Welcome to my page ^^

I am Becky ji, a student of MA Digital Media, University of leeds. Big fan of K-POP. I also enjoy films and reading, love cooking and exploring coffee shops and bakeries!

WEEKLY REFLECTION

WEEK 1

This week's lecture gave an overall introduction to the module. The comparison between digital media and new media was mentioned, and the three key concepts of digital media - convergence, participation, and data-driven - were explained in detail. Although these three key concepts may sound abstract when summed up in a single word, they were illustrated and explained through the use of real-life examples. Such as the digital practices of the users of Tik Tok's filters, which increase the sense of participation of the users. This is what characterises the 'participation' of digital media.

Although there was no hands-on practical exploration this week, I think it's a good start. It's given me some theoretical grounding in digital media practices that I've never been exposed to before. These close to everyday life instructions have eased insecurities and nerves to a certain extent, adding confidence in my future studies.

WEEK 2

Before this week's workshop I completed an introductory course on website structure and css on linkedin as part of my preparation for the course. lLearning about the basic structure of html and some basic coding components, such as headings, paragraphs, and some css code writing. By writing down some basic framework of these codes in my notebook, I hope that it would help in practice.

However, in Friday's workshop, even though understood how to build a website, I was confused by the applications and operations required to build a website. Although we were familiar with the software after following the teacher's instruction, I didn't know what the file manager and folders other than editing code could do for a web page, and how these files and the editor would be connected and work together to build a website.

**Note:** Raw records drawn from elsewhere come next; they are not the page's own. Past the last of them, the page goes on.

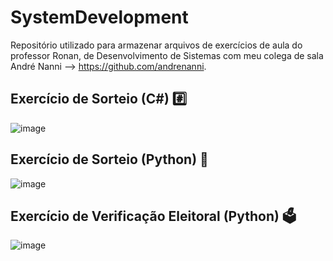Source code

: # SystemDevelopment
Repositório utilizado para armazenar arquivos de exercícios de aula do professor Ronan, de Desenvolvimento de Sistemas com meu colega de sala André Nanni --> https://github.com/andrenanni.


## Exercício de Sorteio (C#) #️⃣

![image](https://github.com/user-attachments/assets/76ee98d4-3da1-46d7-9b23-05a4a29c2e83)

## Exercício de Sorteio (Python) 🐍

![image](https://github.com/user-attachments/assets/ec154fec-60a9-42ea-814e-ac7d81d678a5)

## Exercício de Verificação Eleitoral (Python) 🗳️

![image](https://github.com/user-attachments/assets/96629e95-6bc9-4acf-8229-3363a4810510)



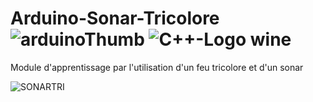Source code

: # Arduino-Sonar-Tricolore ![arduinoThumb](https://github.com/ICAREMAKER/Arduino-Sonar-Tricolore/assets/107696317/4f2d9468-52c4-4cb2-838b-81a421dc951e) ![C++-Logo wine](https://github.com/ICAREMAKER/Arduino-Sonar-Tricolore/assets/107696317/7fd16bc8-a67f-4f1c-8734-ffc9bcf5ce65)


Module d'apprentissage par l'utilisation d'un feu tricolore et d'un sonar

![SONARTRI](https://github.com/ICAREMAKER/Arduino-Sonar-Tricolore/assets/107696317/9a3acef3-7bdd-4629-afb7-f471011329c1)

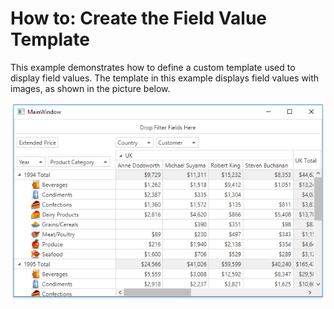 # How to: Create the Field Value Template


This example demonstrates how to define a custom template used to display field values. The template in this example displays field values with images, as shown in the picture below.

![](https://github.com/DevExpress-Examples/how-to-create-the-field-value-template-e2191/blob/18.1.3%2B/images/CreateFieldValueTemplate.png)



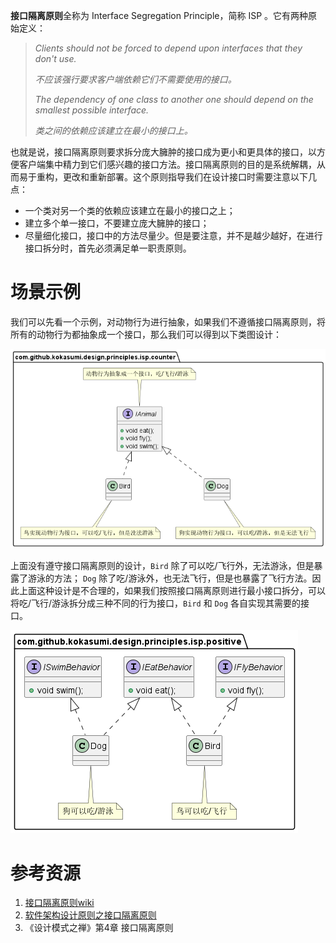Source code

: **接口隔离原则**全称为 Interface Segregation Principle，简称 ISP 。它有两种原始定义：

> *Clients should not be forced to depend upon interfaces that they don't use.*
>
> *不应该强行要求客户端依赖它们不需要使用的接口。*
>
> *The dependency of one class to another one should depend on the smallest possible interface.*
>
> *类之间的依赖应该建立在最小的接口上。*

也就是说，接口隔离原则要求拆分庞大臃肿的接口成为更小和更具体的接口，以方便客户端集中精力到它们感兴趣的接口方法。接口隔离原则的目的是系统解耦，从而易于重构，更改和重新部署。这个原则指导我们在设计接口时需要注意以下几点：

- 一个类对另一个类的依赖应该建立在最小的接口之上；
- 建立多个单一接口，不要建立庞大臃肿的接口；
- 尽量细化接口，接口中的方法尽量少。但是要注意，并不是越少越好，在进行接口拆分时，首先必须满足单一职责原则。

# 场景示例

我们可以先看一个示例，对动物行为进行抽象，如果我们不遵循接口隔离原则，将所有的动物行为都抽象成一个接口，那么我们可以得到以下类图设计：

![AnimalCounter](./etc/AnimalCounter.png)

上面没有遵守接口隔离原则的设计，`Bird` 除了可以吃/飞行外，无法游泳，但是暴露了游泳的方法； `Dog` 除了吃/游泳外，也无法飞行，但是也暴露了飞行方法。因此上面这种设计是不合理的，如果我们按照接口隔离原则进行最小接口拆分，可以将吃/飞行/游泳拆分成三种不同的行为接口，`Bird` 和 `Dog` 各自实现其需要的接口。

![按照接口隔离原则设计](./etc/BehaviorPositive.png)

# 参考资源

1. [接口隔离原则wiki](https://zh.wikipedia.org/wiki/%E6%8E%A5%E5%8F%A3%E9%9A%94%E7%A6%BB%E5%8E%9F%E5%88%99)
2. [软件架构设计原则之接口隔离原则](https://xie.infoq.cn/article/af6e137c8ece91f97ed9ee0c4)
3. 《设计模式之禅》第4章 接口隔离原则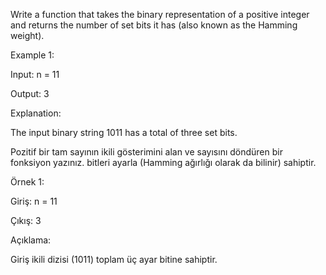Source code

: Write a function that takes the binary representation of a positive integer and returns the number of 
set bits
 it has (also known as the Hamming weight).

 

Example 1:

Input: n = 11

Output: 3

Explanation:

The input binary string 1011 has a total of three set bits.


Pozitif bir tam sayının ikili gösterimini alan ve sayısını döndüren bir fonksiyon yazınız.
bitleri ayarla
 (Hamming ağırlığı olarak da bilinir) sahiptir.



Örnek 1:

Giriş: n = 11

Çıkış: 3

Açıklama:

Giriş ikili dizisi (1011) toplam üç ayar bitine sahiptir.
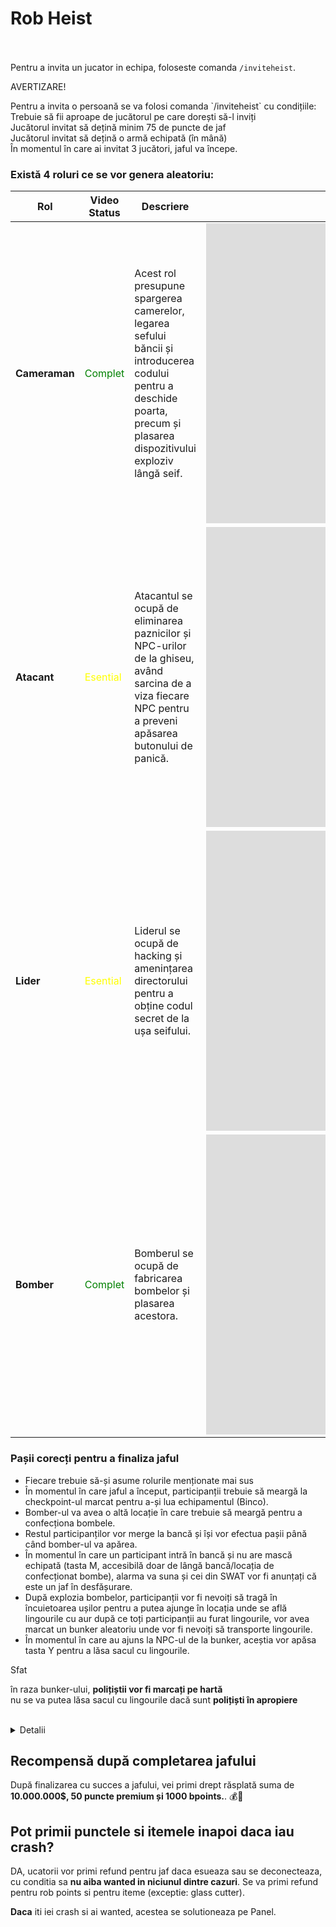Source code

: # Rob Heist
<br><br>
Pentru a invita un jucator in echipa, foloseste comanda `/inviteheist`.

<div class="danger-container">
    <p class="title">AVERTIZARE!</p>
    <p class="description">
        Pentru a invita o persoană se va folosi comanda `/inviteheist` cu condițiile: <br>
        Trebuie să fii aproape de jucătorul pe care dorești să-l inviți <br>
        Jucătorul invitat să dețină minim 75 de puncte de jaf <br>
        Jucătorul invitat să dețină o armă echipată (în mână) <br>
        În momentul în care ai invitat 3 jucători, jaful va începe. <br>
    </p>
</div>

### Există 4 roluri ce se vor genera aleatoriu: 

<div class="custom-table-container">
  <table>
    <thead>
      <tr>
        <th>Rol</th>
        <th>Video Status</th>
        <th>Descriere</th>
        <th>Video</th>
      </tr>
    </thead>
    <tbody>
      <tr>
        <td><b>Cameraman</b></td>
        <td style="color:green;">Complet</td>
        <td>Acest rol presupune spargerea camerelor, legarea sefului băncii și introducerea codului pentru a deschide poarta, precum și plasarea dispozitivului exploziv lângă seif.</td>
        <td>
          <iframe src="https://www.youtube.com/embed/IB0TFhwna7k?si=Xo0xJSPSZjtvOLYf&amp;controls=1&amp;rel=0&amp;modestbranding=1&amp;disablekb=1&amp;showinfo=0" 
                  width="720" height="480" frameborder="0"  sandbox="allow-scripts allow-same-origin allow-presentation">
          </iframe>
        </td>
      </tr>
      <tr>
        <td><b>Atacant</b></td>
        <td style="color:yellow;">Esential</td>
        <td>Atacantul se ocupă de eliminarea paznicilor și NPC-urilor de la ghiseu, având sarcina de a viza fiecare NPC pentru a preveni apăsarea butonului de panică.</td>
        <td>
          <iframe src="https://www.youtube.com/embed/932SmLrX3rQ?si=gKT8L8sTI7Ji9VlH&amp;controls=1&amp;rel=0&amp;modestbranding=1&amp;disablekb=1&amp;showinfo=0" 
                  width="720" height="480" frameborder="0"  sandbox="allow-scripts allow-same-origin allow-presentation">
          </iframe>
        </td>
      </tr>
      <tr>
        <td><b>Lider</b></td>
        <td style="color:yellow;">Esential</td>
        <td>Liderul se ocupă de hacking și amenințarea directorului pentru a obține codul secret de la ușa seifului.</td>
        <td>
          <iframe src="https://www.youtube.com/embed/vePtW1KsxD0?si=4ByHY7kfG9nuBX2d&amp;controls=1&amp;rel=0&amp;modestbranding=1&amp;disablekb=1&amp;showinfo=0" 
                  width="720" height="480" frameborder="0"  sandbox="allow-scripts allow-same-origin allow-presentation">
          </iframe>
        </td>
      </tr>
      <tr>
        <td><b>Bomber</b></td>
        <td style="color:green;">Complet</td>
        <td>Bomberul se ocupă de fabricarea bombelor și plasarea acestora.</td>
        <td>
          <iframe src="https://www.youtube.com/embed/mINVctZdWLY?si=RCAFesGkpl_teFXI&amp;controls=1&amp;rel=0&amp;modestbranding=1&amp;disablekb=1&amp;showinfo=0" 
                  width="720" height="480" frameborder="0"  sandbox="allow-scripts allow-same-origin allow-presentation">
          </iframe>
        </td>
      </tr>
    </tbody>
  </table>
</div>

### Pașii corecți pentru a finaliza jaful
<ul>
<li>Fiecare trebuie să-și asume rolurile menționate mai sus <br></li> 
<li>În momentul în care jaful a început, participanții trebuie să meargă la checkpoint-ul marcat pentru a-și lua echipamentul (Binco). </li> 
<li>Bomber-ul va avea o altă locație în care trebuie să meargă pentru a confecționa bombele. </li> 
<li>Restul participanților vor merge la bancă și își vor efectua pașii până când bomber-ul va apărea. </li> 
<li>În momentul în care un participant intră în bancă și nu are mască echipată (tasta M, accesibilă doar de lângă bancă/locația de confecționat bombe), alarma va suna și cei din SWAT vor fi anunțați că este un jaf în desfășurare. </li> 
<li>După explozia bombelor, participanții vor fi nevoiți să tragă în încuietoarea ușilor pentru a putea ajunge în locația unde se află lingourile cu aur
după ce toți participanții au furat lingourile, vor avea marcat un bunker aleatoriu unde vor fi nevoiți să transporte lingourile. </li> 
<li>În momentul în care au ajuns la NPC-ul de la bunker, aceștia vor apăsa tasta Y pentru a lăsa sacul cu lingourile. </li> 
</ul>

<div class="tip-container">
    <p class="title">Sfat</p>
    <p class="description">în raza bunker-ului, <strong>polițiștii vor fi marcați pe hartă</strong> <br>
        nu se va putea lăsa sacul cu lingourile dacă sunt <strong>polițiști în apropiere</strong>
    </p>
</div>

<br>

<details class="details custom-block">
    <summary>Detalii</summary>
    <p>Membrii din SWAT vor fi recompensați pentru fiecare ucigaș făcut pe un participant la jaf cu: 5 puncte premium, 100 bpoints și aleatoriu între $10,000 și $12,500.</p>
    <p>SWAT-ul va fi anuntat in situatiile urmatoare: după 30 de secunde de la explozia bombelor, când camerele nu au fost distruse la timp, cand NPC-urile de la ghiseu nu au fost amenințate suficient.
    </p>
    <p>Participanții ce vor avea mască echipată vor fi undercover și nu vor putea fi localizați</p>
</details>

## Recompensă după completarea jafului

După finalizarea cu succes a jafului, vei primi drept răsplată suma de **10.000.000$, 50 puncte premium și 1000 bpoints.**. 💰🎉

## Pot primii punctele si itemele inapoi daca iau crash?

DA, ucatorii vor primi refund pentru jaf daca esueaza sau se deconecteaza, cu conditia sa **nu aiba wanted in niciunul dintre cazuri**.
Se va primi refund pentru rob points si pentru iteme (exceptie: glass cutter).

**Daca** iti iei crash si ai wanted, acestea se solutioneaza pe Panel.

It turns out that building a website does not only require familiarity with coding, but also requires the help of multiple applications, so there is still a lot for a beginner to explore!

WEEK 3

In this week we have been working on website scraping. After last week's experience and the preparation for the lesson, it became clear to me that, despite the theoretical knowledge gained through online resources, the process of website scraping in practice would not be something that could be quickly familiarised with. In the classroom task, because of the settings of my laptop's browser, the pop-up function on my computer did not work properly, which resulted in me not being able to jump to the code page of the programme I chose when looking for the code of the website. However, with the help of my classmates, I was able to use the Google Groups plugin to quickly grab information about the programme through the tool that assisted me in the subsequent web scraping process.

WEEK 4

This week in the course we were asked to work in groups on a data analysis task. However, at the beginning of the task our discussion was bogged down by the choice of data topic to be studied. Firstly, based on the scenarios associated with analysing university campuses, we really wanted to choose topics that would be meaningful and truly insightful into the lives of students, but at the same time, data that would be easy to capture and to follow. Eventually we settled on conducting a study of restaurants and cafes on campus of Leeds university. Examples include analysing the reasons for the most popular restaurants in schools, comparing price differences between menus and off-campus, and finding the factors that influence students to make restaurant choices. Regarding the source of data, we believe that it can be extracted from Google maps as well as from the official social media accounts of these restaurants as well as their official websites. At first,I was hesitant because of privacy issues, but with Holly's help, we learnt that we could use data from websites and social media accounts that were open to the general public without asking for permission, which helped us in our next steps. And the part about the impact of data analysis collection,that's something that we need to continue to follow up on as well as discuss as a group. Although there are some ideas about the variables, we still need to think more carefully about the variable tables in order to get more rigorous results about data selection.

WEEK 5

This week's reading: ‘Who Gets Shipped and Why?’, It relies on fan-submitted metadata from platforms like AO3 and Fanlore to quantify shipping trends

The production of the data visualisation content in the study focused on interactive storytelling and easy-to-understand design, reflecting fan trends through innovative graphics.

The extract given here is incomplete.